L’édition intégrale de la correspondance active de Madame de Maintenon constitue une excellente nouvelle pour les spécialistes du XVIIe siècle, les férus de l’art épistolaire et tous les esprits curieux. Le volume paru ces derniers mois est le premier, déjà fort conséquent, d’une série de sept. Dans sa courte préface, Marc Fumaroli, s’appuie sur un portrait dit de Pierre Mignard (vers 1694)   ,  reproduit à l’ouverture du livre, mais malheureusement de manière inversée. Il s’agit en réalité d’une copie par un anonyme d’un portrait de Mignard dont l’original se trouve au Louvre. Une réplique de cette dernière œuvre est également visible à Versailles : on peut l’admirer en ce moment dans le cadre de l’exposition Louis XIV et le roi. Marc Fumaroli salue donc dans son propos introductif cette publication, qui révèle une « personnalité si fortement construite et si vivante »   , loin des caricatures et des légendes mais sans effacer un certain mystère.

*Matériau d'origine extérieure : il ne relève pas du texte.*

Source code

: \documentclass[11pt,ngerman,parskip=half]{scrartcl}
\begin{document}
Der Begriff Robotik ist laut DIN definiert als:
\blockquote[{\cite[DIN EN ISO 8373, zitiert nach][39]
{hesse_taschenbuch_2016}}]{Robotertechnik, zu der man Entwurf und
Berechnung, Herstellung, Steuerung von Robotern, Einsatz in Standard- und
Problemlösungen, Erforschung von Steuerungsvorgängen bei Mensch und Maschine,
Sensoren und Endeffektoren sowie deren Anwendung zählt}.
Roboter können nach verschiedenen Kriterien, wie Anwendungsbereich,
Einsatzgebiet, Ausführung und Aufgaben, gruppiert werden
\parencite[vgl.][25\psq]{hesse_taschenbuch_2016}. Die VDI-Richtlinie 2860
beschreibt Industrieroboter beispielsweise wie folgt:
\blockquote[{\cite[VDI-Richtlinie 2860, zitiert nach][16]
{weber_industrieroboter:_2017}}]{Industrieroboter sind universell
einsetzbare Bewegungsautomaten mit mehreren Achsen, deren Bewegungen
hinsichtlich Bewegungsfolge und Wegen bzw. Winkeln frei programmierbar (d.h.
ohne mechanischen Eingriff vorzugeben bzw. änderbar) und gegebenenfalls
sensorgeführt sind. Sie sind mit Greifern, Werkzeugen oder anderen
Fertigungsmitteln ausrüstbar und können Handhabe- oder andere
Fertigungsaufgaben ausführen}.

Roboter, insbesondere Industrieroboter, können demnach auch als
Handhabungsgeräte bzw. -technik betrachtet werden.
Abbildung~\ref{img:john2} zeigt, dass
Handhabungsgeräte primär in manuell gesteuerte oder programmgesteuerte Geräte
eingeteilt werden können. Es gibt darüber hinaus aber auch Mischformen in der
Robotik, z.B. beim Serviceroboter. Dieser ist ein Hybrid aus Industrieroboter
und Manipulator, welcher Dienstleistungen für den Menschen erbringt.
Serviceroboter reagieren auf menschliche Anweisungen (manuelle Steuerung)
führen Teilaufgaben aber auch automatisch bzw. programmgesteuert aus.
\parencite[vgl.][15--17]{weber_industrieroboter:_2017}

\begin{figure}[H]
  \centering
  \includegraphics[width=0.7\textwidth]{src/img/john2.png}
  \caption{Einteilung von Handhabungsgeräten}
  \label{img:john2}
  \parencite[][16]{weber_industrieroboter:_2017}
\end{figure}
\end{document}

Comme le rappellent les éditeurs de la correspondance, Françoise d’Aubigné, marquise de Maintenon, née en 1635, morte en 1719, épouse secrète de Louis XIV après la mort de la reine Marie-Thérèse en 1683, « reste victime de certains préjugés »   .

L’introduction générale s’attarde peu sur la vie de Madame de Maintenon, qui est supposée connue   , préférant « faire justice de quelques préjugés sur le personnage » ou donner quelques clefs qui révèlent « une épistolière exceptionnelle », avant de soumettre au lecteur « problèmes et choix éditoriaux »   . Au total, ce premier volume comprend 672 lettres, rédigées entre 1650 et 1689, sans compter plusieurs missives probablement apocryphes   . Hans et Eugénie Bots ont retrouvé documents originaux et copies dans diverses bibliothèques et dépôts d’archives, de Versailles à La Haye, en passant par plusieurs collections particulières. Ils ont su déjouer tous les pièges des éditions précédentes de la correspondance de Madame de Maintenon. Il faut ainsi se méfier de la somme fondamentale mais parfois imprécise et inexacte de Laurent Agliviel de La Beaumelle (1726-1773)   .

Les débuts : de Niort à la Cour

Pour ce seul volume, et alors que le réseau épistolaire est loin d’atteindre son ampleur maximale, 61 correspondants sont recensés   . On y retrouve des membres du cercle familial, au premier rang desquels Charles d’Aubigné (1634-1703), le frère de Françoise, ou le cousin et la cousine Le Valois de Villette. Ces figures apparaissent dès les premières lettres reproduites. La correspondance commence en 1650. Françoise d’Aubigné, petite-fille d’Agrippa (1552-1630), grand poète protestant, fille de Constant (1585-1647), aventurier insouciant, a vécu une jeunesse agitée à Niort et dans sa région ainsi que dans les Antilles. Prise en charge par sa marraine, Madame de Neuillant, elle se convertit au catholicisme en 1649 et séjourne chez les Ursulines à Niort puis à Paris. La première lettre de cette édition plante le décor. Depuis la capitale, Françoise d’Aubigné s’exclame : « Ah ! Madame et tante, vous n’imaginez l’enfer que m’est cette maison soi-disant de Dieu et les rudoiements, duretés et façons cruelles de celles [les Ursulines] qu’on fait gardiennes de mon corps, et de mon âme non, pour ce qu’elles n’y peuvent joindre »   . La jeune Niortaise préfère finalement le mariage au couvent, et épouse l’écrivain Paul Scarron, né en 1610. C’est le temps des mondanités. En 1660, Madame Scarron est déjà veuve. Fin 1661, elle fait la rencontre décisive de Françoise-Athénaïs de Mortemart, marquise de Montespan (1640-1707), fille d’honneur de la reine, maîtresse de Louis XIV à partir de 1667. L’éducation des enfants nés de cette liaison est confiée à Madame Scarron   .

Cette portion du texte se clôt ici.